Last night skiing and snowboarding were high on the list of topics and today it’s even harder to keep my mind off of it.

Viva la snow sport!!!!

Says Me.

S.

Rainy days…

November 6, 2008

mean wet dogs… and wet dogs mean dirty paws.

However, rainy days in the fall means that there is potentially snow on the horizon.

So dogs can be muddy in the garage for a few days.

Says me.

S.

My mom had some “ism”s.  A few that were funny, a few that I was tired of and some that I’ve taken on.  So you know during conversations that I’ve most likely just uttered an Enid-ism, I like to point out that I’ve just channeled my mother.

The president elect is a black man.  ‘So now we’ve done that.’

Check it off the list of things that should happen and just took too long.  I would have been just as happy if the president elect were a woman, but maybe next time.

I’m embarrassed to admit that the most exciting part of the having the Obama campaign be successful (outside of the fact that the republican Bush plan didn’t work… and didn’t work for 8 years) is that I don’t have to listen to McCain speak all the time.  Bush drove me nuts with his little twang and odd inflection…. McCain would have put me over the edge.  His voice just totally puts me off.  Great speaker… charismatic… annoying as the day is long.

So here is to my mom, who would have had stuff to say about this election and here is to me who doesn’t have to listen to that man talk all the time.

Hooray, the system works.

Says me.

S.

When life is not so good…

November 4, 2008

you find out what you’re REALLY all about.

Says me.

S

When life is good…

November 3, 2008

-  you take better pictures.

-  people take better pictures of you.

-  you laugh easier… even when Fred sprays you with the hose by accident while cleaning your gutters.

-  friends call more often… because you’re more fun.

-  leaves falling don’t make you want to lay on the couch for days.

-  bad haircuts are only a minor annoyance.

-  the rotted out window in your lower level can wait until spring.

-  movies like “Hot Rod” make you giggle for hours.

-  you spend 30 minutes chatting with your grandma about nothing on a Saturday morning.

-  you love your dog even though he shit in your dead mom’s car that you now own.
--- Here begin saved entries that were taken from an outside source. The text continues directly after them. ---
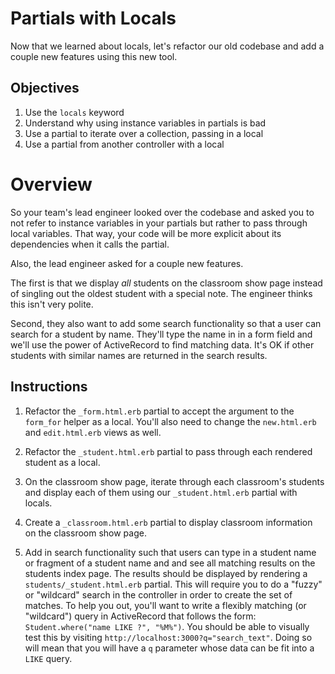 # Partials with Locals

Now that we learned about locals, let's refactor our old codebase and add a
couple new features using this new tool.

## Objectives

1.  Use the `locals` keyword
2.  Understand why using instance variables in partials is bad
3.  Use a partial to iterate over a collection, passing in a local
4.  Use a partial from another controller with a local

# Overview

So your team's lead engineer looked over the codebase and asked you to not refer
to instance variables in your partials but rather to pass through local
variables. That way, your code will be more explicit about its dependencies
when it calls the partial.

Also, the lead engineer asked for a couple new features.

The first is that we display _all_ students on the classroom show page instead
of singling out the oldest student with a special note. The engineer thinks
this isn't very polite.

Second, they also want to add some search functionality so that a user can
search for a student by name. They'll type the name in in a form field and
we'll use the power of ActiveRecord to find matching data. It's OK if other
students with similar names are returned in the search results.

## Instructions

1.  Refactor the `_form.html.erb` partial to accept the argument to the
    `form_for` helper as a local. You'll also need to change the `new.html.erb` and
    `edit.html.erb` views as well.

2.  Refactor the `_student.html.erb` partial to pass through each rendered
    student as a local.

3.  On the classroom show page, iterate through each classroom's students and
    display each of them using our `_student.html.erb` partial with locals.

4.  Create a `_classroom.html.erb` partial to display classroom information on
    the classroom show page.

5. Add in search functionality such that users can type in a student name or
   fragment of a student name and and see all matching results on the students
   index page. The results should be displayed by rendering a
   `students/_student.html.erb` partial. This will require you to do a "fuzzy"
   or "wildcard" search in the controller in order to create the set of
   matches.  To help you out, you'll want to write a flexibly matching (or
   "wildcard") query in ActiveRecord that follows the form: `Student.where("name
   LIKE ?", "%M%")`. You should be able to visually test this by visiting
   `http://localhost:3000?q="search_text"`. Doing so will mean that you will
   have a `q` parameter whose data can be fit into a `LIKE` query.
-  the level of guilt you feel about being annoyed by little things multiplies exponentially.

Says me.

S.

Costume of the Ages.

November 1, 2008

My nephew is 10 and a 5th grader.  He is funny and quirky and brilliant and last night he took Halloween to a whole new level of weird.

Remember, he is 10… TEN.

He went as Stephen Colbert.  Complete with suit, tie, glasses and hair.  Add the impersonation he does scarily well and my 10 year old nephew takes on a whole new identity.

I’m sure that the poor guy was disappointed with the lack luster response to his get up, but it took us all a second to catch up with the kid.  Political satirist is not exactly the first costume choice you come up with in elementary school.  Pirate, video game character, awesome ninja… you know.. kids ideas.  Not my nephew with his progressive parents and free access to cable…

Stephen Colbert.   (http://www.colbertnation.com/about)

I wish I had some brilliant commentary about the event.  Some truly profound statement about my nephew and the condition of our nation or his generation.

I wish I could close my mouth or stop laughing.

Rather than ending with the usual “So Says Me” I will end with…

insert brilliant commentary here.  —>      <——–

S.

PS  Fred thought he was a striking rendition of a Jehovah’s Witness.  Shudder… that is the scariest thought we could come up with on this spooky hallowed night.